Portrait de l'actrice Rachel Weisz par Sébastien Miguel, octobre 2015.
Une voix off d’une résignation absolue. L’adagio de Barber recouvrant de son lamento une maison délabrée dans une ville en ruine. Une femme à la fenêtre, elle se retourne et ouvre le gaz. Son visage rond, son léger strabisme, ses joues charnues apparaissent dans quelques grosses productions du milieu des années 90 : rôles insignifiants pour machines industrielles anonymes depuis longtemps oubliées.
Sa présence radicalement féminine impose au spectateur de la fin des années 90 un côté immédiatement charnel, voluptueux. Dans "Beauté volée" (1996), Bertolucci la dénude dans presque toutes ses scènes et transforme son corps désirable en objet susceptible d’assouvir tous les désirs érotiques.
Guère crédible dans le registre de la comédie, elle se ridiculise dans quelques superproductions hideuses ("La Momie" et sa suite), mais parvient à faire exister son personnage de combattante chez Annaud ("Stalingrad"). L’échange de regards entre la belle résistante et un Jude Law surpris reste un vrai ‘moment’ de cinéma, mélange magique de grâce et de sensualité.
Son Oscar surprise en 2006 pour "The Constant Gardener" ne permet pas non plus de s’intéresser au film (par ailleurs courageux et politiquement signifiant). Si Wong Kar Wai et Darius Khondji parviennent à rendre son apparition époustouflante dans le très sous-estimé "My Blueberry Nights" (2007), l’actrice, filmée comme une déesse de l’amour par son mari d’alors, ne convainc guère plus dans ce délirant nanar mystico-ésotérique qu'est "The Fountain".
Le tournant des 40 ans (moment décisif dans une carrière de comédienne) se révèle miraculeux : son visage, son corps se sont transformés, plus proches d’une certaine minéralité. Choisie par l’espagnol Amenábar, elle devient Hypatie d’Alexandrie dans le péplum le plus beau, le plus politique et le plus émouvant du genre ("Agora", 2009). Juvénile dans ses découvertes, mais plongeant dans une mélancolie et un silence profonds dès que les diktats des intégristes criminels la submergent. Déesse païenne de la Tolérance et de la Sagesse, elle brille seule telle une lumière vacillante dans un monde de ténèbres. Sauvée pour l’éternité.
Et soudain, un autre miracle. Terence Davies, un cinéaste anglais d’une intelligence et d’une sensibilité exceptionnelles, mais aussi violemment réactionnaire cinématographiquement parlant, se voit proposer une commande, l’adaptation d’un dramaturge totalement démodé et dépassé. Il choisira, dans la liste, un obscur titre (mais déjà porté à l’écran pour Vivien Leigh) : "The Deep Blue Sea". L’histoire ultra-banale d’une femme amoureuse d'un homme... qui l'est moins. Histoire triste, cent fois vue au cinéma, mille fois lue chez Racine et Tolstoï.

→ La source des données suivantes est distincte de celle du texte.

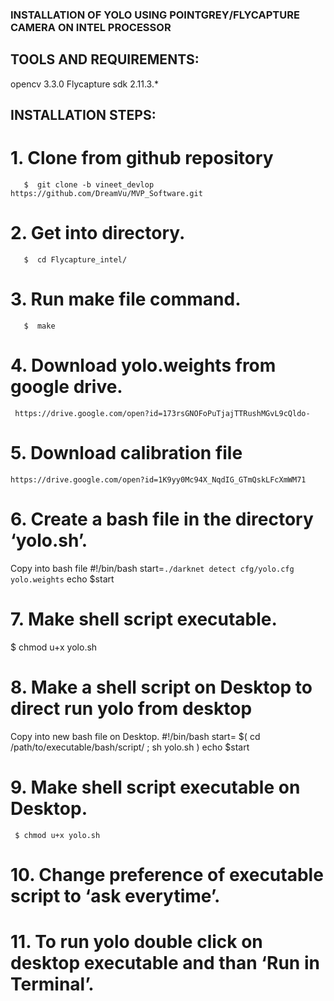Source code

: ### INSTALLATION OF YOLO USING POINTGREY/FLYCAPTURE CAMERA ON INTEL PROCESSOR

## TOOLS AND REQUIREMENTS:
opencv 3.3.0
Flycapture sdk 2.11.3.*


## INSTALLATION STEPS:
# 1.  Clone from github repository
       $  git clone -b vineet_devlop https://github.com/DreamVu/MVP_Software.git 

# 2.  Get into directory.
       $  cd Flycapture_intel/

# 3.  Run make file command.
       $  make
# 4. Download yolo.weights from google drive. 
     https://drive.google.com/open?id=173rsGNOFoPuTjajTTRushMGvL9cQldo-

# 5. Download calibration file 
    https://drive.google.com/open?id=1K9yy0Mc94X_NqdIG_GTmQskLFcXmWM71

# 6.  Create  a bash file in the directory ‘yolo.sh’.
Copy into bash file
        	 #!/bin/bash
start=`./darknet detect cfg/yolo.cfg yolo.weights`
echo $start

# 7.   Make  shell script executable.
   $ chmod u+x yolo.sh

# 8.   Make a shell script on Desktop to direct run yolo from desktop
 Copy into new bash file on Desktop.
#!/bin/bash
        	start= $( cd  /path/to/executable/bash/script/   ; sh yolo.sh )
     	echo $start  
# 9.   Make  shell script executable on Desktop.
     $ chmod u+x yolo.sh

# 10.   Change preference of executable script to ‘ask everytime’.

# 11.  To run yolo double click on desktop executable and than ‘Run in Terminal’.
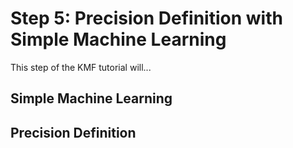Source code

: Step 5: Precision Definition with Simple Machine Learning
======================
 
This step of the KMF tutorial will...


Simple Machine Learning
-------------


Precision Definition
------------------
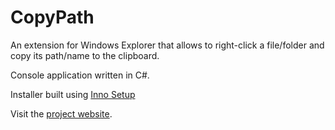 CopyPath
========

An extension for Windows Explorer that allows to right-click a file/folder and copy its path/name to the clipboard.

Console application written in C#. 

Installer built using [Inno Setup](http://www.jrsoftware.org/isinfo.php)

Visit the [project website](http://sother.github.com/CopyPath/).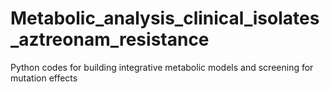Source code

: # Metabolic_analysis_clinical_isolates_aztreonam_resistance
Python codes for building integrative metabolic models and screening for mutation effects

Davies, en esthète de l'image, compose de très longs plans d’une beauté inouïe, scrute les mutations de ses personnages avec une précision stupéfiante, ose des flash-back fantasmagoriques renversants, ponctue sa tragédie des envolées lyriques de Samuel Barber. Le mélo de boulevard devient opéra ardent. Rachel Weisz est extraordinaire. La découverte de l’amour physique que l’actrice, devant la caméra caressante de Davies, traduit en léchant le dos de son amant endormi, les silences écrasants, la comédie qu’elle se force à jouer, les humiliations qu’elle subit. Cette Angleterre d’après le blitz, vide, sombre et noire, devient le labyrinthe existentiel d’Hester. La scène finale tient du suspens le plus échevelé. Ses silences et ses regards créent une tension aiguë : tiendra-t-elle ou pas ?
Après ce chef-d’œuvre, qui s’impose déjà comme un classique intemporel, l’actrice pourra reprendre la ronde infernale des productions de diverses envergures. Sorcière, docteur, psychiatre : dans le vacarme assourdissant des films qui s’amoncelleront par la suite, resteront, dans la mémoire du cinéphile, les empreintes inaltérables des fantômes fragiles d’Hypatie et d’Hester.